[Collected data]
----------

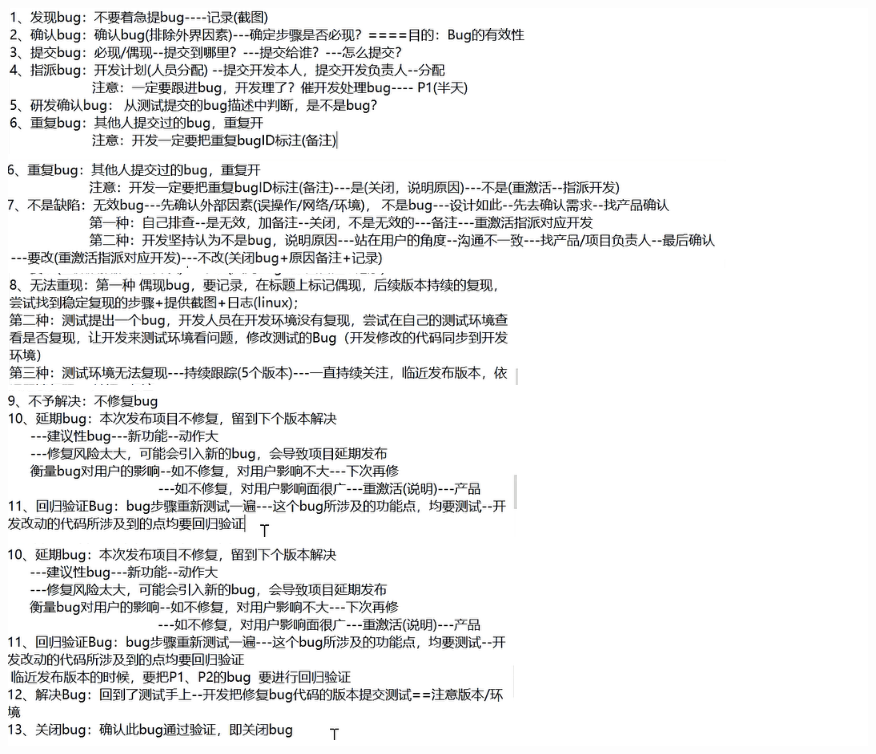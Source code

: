 <img src="软件测试基础.assets/image-20230304222219114.png" alt="image-20230304222219114" style="zoom:80%;" />

<img src="软件测试基础.assets/image-20230304222511615.png" alt="image-20230304222511615" style="zoom:80%;" />

<img src="软件测试基础.assets/image-20230304222611804.png" alt="image-20230304222611804" style="zoom:80%;" />

<img src="软件测试基础.assets/image-20230304222705312.png" alt="image-20230304222705312" style="zoom:80%;" />

<img src="软件测试基础.assets/image-20230304222754440.png" alt="image-20230304222754440" style="zoom:80%;" />
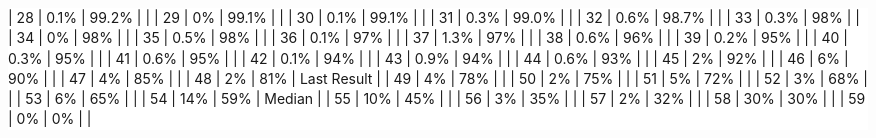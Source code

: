 | 28 | 0.1% | 99.2% |  |
| 29 | 0% | 99.1% |  |
| 30 | 0.1% | 99.1% |  |
| 31 | 0.3% | 99.0% |  |
| 32 | 0.6% | 98.7% |  |
| 33 | 0.3% | 98% |  |
| 34 | 0% | 98% |  |
| 35 | 0.5% | 98% |  |
| 36 | 0.1% | 97% |  |
| 37 | 1.3% | 97% |  |
| 38 | 0.6% | 96% |  |
| 39 | 0.2% | 95% |  |
| 40 | 0.3% | 95% |  |
| 41 | 0.6% | 95% |  |
| 42 | 0.1% | 94% |  |
| 43 | 0.9% | 94% |  |
| 44 | 0.6% | 93% |  |
| 45 | 2% | 92% |  |
| 46 | 6% | 90% |  |
| 47 | 4% | 85% |  |
| 48 | 2% | 81% | Last Result |
| 49 | 4% | 78% |  |
| 50 | 2% | 75% |  |
| 51 | 5% | 72% |  |
| 52 | 3% | 68% |  |
| 53 | 6% | 65% |  |
| 54 | 14% | 59% | Median |
| 55 | 10% | 45% |  |
| 56 | 3% | 35% |  |
| 57 | 2% | 32% |  |
| 58 | 30% | 30% |  |
| 59 | 0% | 0% |  |
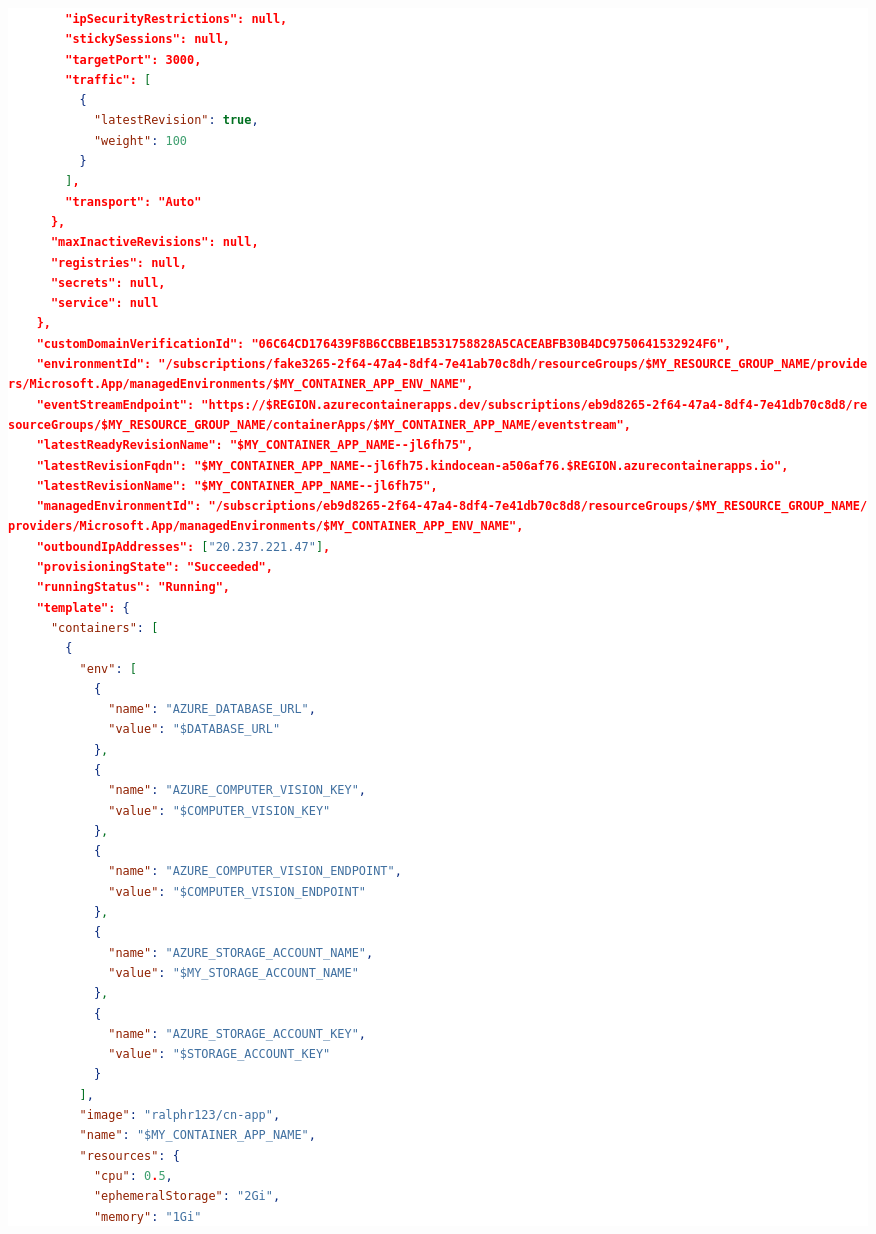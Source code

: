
 ```json
        "ipSecurityRestrictions": null,
        "stickySessions": null,
        "targetPort": 3000,
        "traffic": [
          {
            "latestRevision": true,
            "weight": 100
          }
        ],
        "transport": "Auto"
      },
      "maxInactiveRevisions": null,
      "registries": null,
      "secrets": null,
      "service": null
    },
    "customDomainVerificationId": "06C64CD176439F8B6CCBBE1B531758828A5CACEABFB30B4DC9750641532924F6",
    "environmentId": "/subscriptions/fake3265-2f64-47a4-8df4-7e41ab70c8dh/resourceGroups/$MY_RESOURCE_GROUP_NAME/providers/Microsoft.App/managedEnvironments/$MY_CONTAINER_APP_ENV_NAME",
    "eventStreamEndpoint": "https://$REGION.azurecontainerapps.dev/subscriptions/eb9d8265-2f64-47a4-8df4-7e41db70c8d8/resourceGroups/$MY_RESOURCE_GROUP_NAME/containerApps/$MY_CONTAINER_APP_NAME/eventstream",
    "latestReadyRevisionName": "$MY_CONTAINER_APP_NAME--jl6fh75",
    "latestRevisionFqdn": "$MY_CONTAINER_APP_NAME--jl6fh75.kindocean-a506af76.$REGION.azurecontainerapps.io",
    "latestRevisionName": "$MY_CONTAINER_APP_NAME--jl6fh75",
    "managedEnvironmentId": "/subscriptions/eb9d8265-2f64-47a4-8df4-7e41db70c8d8/resourceGroups/$MY_RESOURCE_GROUP_NAME/providers/Microsoft.App/managedEnvironments/$MY_CONTAINER_APP_ENV_NAME",
    "outboundIpAddresses": ["20.237.221.47"],
    "provisioningState": "Succeeded",
    "runningStatus": "Running",
    "template": {
      "containers": [
        {
          "env": [
            {
              "name": "AZURE_DATABASE_URL",
              "value": "$DATABASE_URL"
            },
            {
              "name": "AZURE_COMPUTER_VISION_KEY",
              "value": "$COMPUTER_VISION_KEY"
            },
            {
              "name": "AZURE_COMPUTER_VISION_ENDPOINT",
              "value": "$COMPUTER_VISION_ENDPOINT"
            },
            {
              "name": "AZURE_STORAGE_ACCOUNT_NAME",
              "value": "$MY_STORAGE_ACCOUNT_NAME"
            },
            {
              "name": "AZURE_STORAGE_ACCOUNT_KEY",
              "value": "$STORAGE_ACCOUNT_KEY"
            }
          ],
          "image": "ralphr123/cn-app",
          "name": "$MY_CONTAINER_APP_NAME",
          "resources": {
            "cpu": 0.5,
            "ephemeralStorage": "2Gi",
            "memory": "1Gi"
```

----------

Pull every line with "zoom" from the records.

WORKED SOLUTION –
: <img src="软件测试基础.assets/image-20230304222219114.png" alt="image-20230304222219114" style="zoom:80%;" />
<img src="软件测试基础.assets/image-20230304222511615.png" alt="image-20230304222511615" style="zoom:80%;" />
<img src="软件测试基础.assets/image-20230304222611804.png" alt="image-20230304222611804" style="zoom:80%;" />
<img src="软件测试基础.assets/image-20230304222705312.png" alt="image-20230304222705312" style="zoom:80%;" />
<img src="软件测试基础.assets/image-20230304222754440.png" alt="image-20230304222754440" style="zoom:80%;" />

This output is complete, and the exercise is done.